Again tonight I find myself without much to write.....
The reason I titled yesterday's post, discipline, is that I know writing is a discipline and I want add discipline in my life. That I want to write daily for the purpose of writing and thinking and using my brain.
Which reminds me, at church, we are teaching the children that discipline is doing what you need to now so that you can grow stronger. Well, I want to be a stronger writer. So, I need to write more. I want to be a stronger thinker, so I need to think more. And writing and thinking. They go together. I may be on to something!
Even on the days when I don't feel like I have much to write, I really do. Which is why I need to discipline myself to do it.
I want my faith to be stronger. I want my faith to have action. I can't simply sit around and hope for that to happen. I must DO something. I must have discipline to think out my faith and put it to service. I can lay in bed in the morning hoping for a good day, but it doesn't do me much good. I can arise before my children and create something fabulous and healthy for when the awake. We can spend time learning God's word together and learning how to apply it to our lives (Really, it's me teaching my children, but I like using 'we'). If I can be disciplined to do this each day, then perhaps... It won't be a discipline for them; it will be a habit. How glorious that would be!
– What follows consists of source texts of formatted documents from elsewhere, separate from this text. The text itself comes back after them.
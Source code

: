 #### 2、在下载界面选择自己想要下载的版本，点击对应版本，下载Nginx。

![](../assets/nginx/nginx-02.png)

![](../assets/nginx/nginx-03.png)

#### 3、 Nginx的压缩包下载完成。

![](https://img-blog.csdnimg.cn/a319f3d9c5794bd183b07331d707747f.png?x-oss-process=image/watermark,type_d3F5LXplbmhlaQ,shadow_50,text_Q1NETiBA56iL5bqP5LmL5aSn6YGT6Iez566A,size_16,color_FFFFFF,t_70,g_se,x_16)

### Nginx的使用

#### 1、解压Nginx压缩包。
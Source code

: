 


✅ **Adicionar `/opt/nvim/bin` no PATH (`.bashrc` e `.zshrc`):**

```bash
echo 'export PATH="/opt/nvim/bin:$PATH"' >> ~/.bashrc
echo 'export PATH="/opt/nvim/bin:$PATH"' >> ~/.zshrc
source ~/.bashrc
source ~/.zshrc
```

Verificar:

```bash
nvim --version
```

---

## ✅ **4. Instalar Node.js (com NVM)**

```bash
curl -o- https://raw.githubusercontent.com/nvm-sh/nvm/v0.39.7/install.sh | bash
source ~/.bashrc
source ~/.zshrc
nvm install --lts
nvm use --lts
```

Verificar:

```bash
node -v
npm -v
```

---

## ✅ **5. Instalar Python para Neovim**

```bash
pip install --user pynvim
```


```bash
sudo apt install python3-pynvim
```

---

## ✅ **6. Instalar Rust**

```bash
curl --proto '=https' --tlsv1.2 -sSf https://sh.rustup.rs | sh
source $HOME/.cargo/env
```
So, I guess I did have something to say afterall...
Tune in tomorrow when I 'll have more of 'nothing much to write.'
This habit of writing (almost) daily is so good for me. I enjoy the moment to reflect, looking for blessings in my day or challenges to issue myself. It seems to make life more purposeful. I like that.
I don't have so much to say just now.
My read the Bible in 90 days challenge is coming along quite well and that pleases me. I've made it through the most difficult books and have started in on Deuteronomy.
I've started a twenty one day fast with my church and thousands of others across our nation with their own churches. This is the first time I have fasted. I never really knew about fasting in the church denomination I grew up in and since losing denomination (HA! I like that phrase!), I've been nursing or pregnant and chosen not to... This should be a good challenge and I hope to draw closer to my Savior and Friend, Jesus.
I had a great day: getting back to routine after some sickness and the holidays before that. Glad to be doing Bible time again with my children and hoping to begin more 'school' subjects with them too! Yet another challenge I'm issuing myself. This should get interesting!
That's my five minutes for tonight. Sorry it wasn't worth much.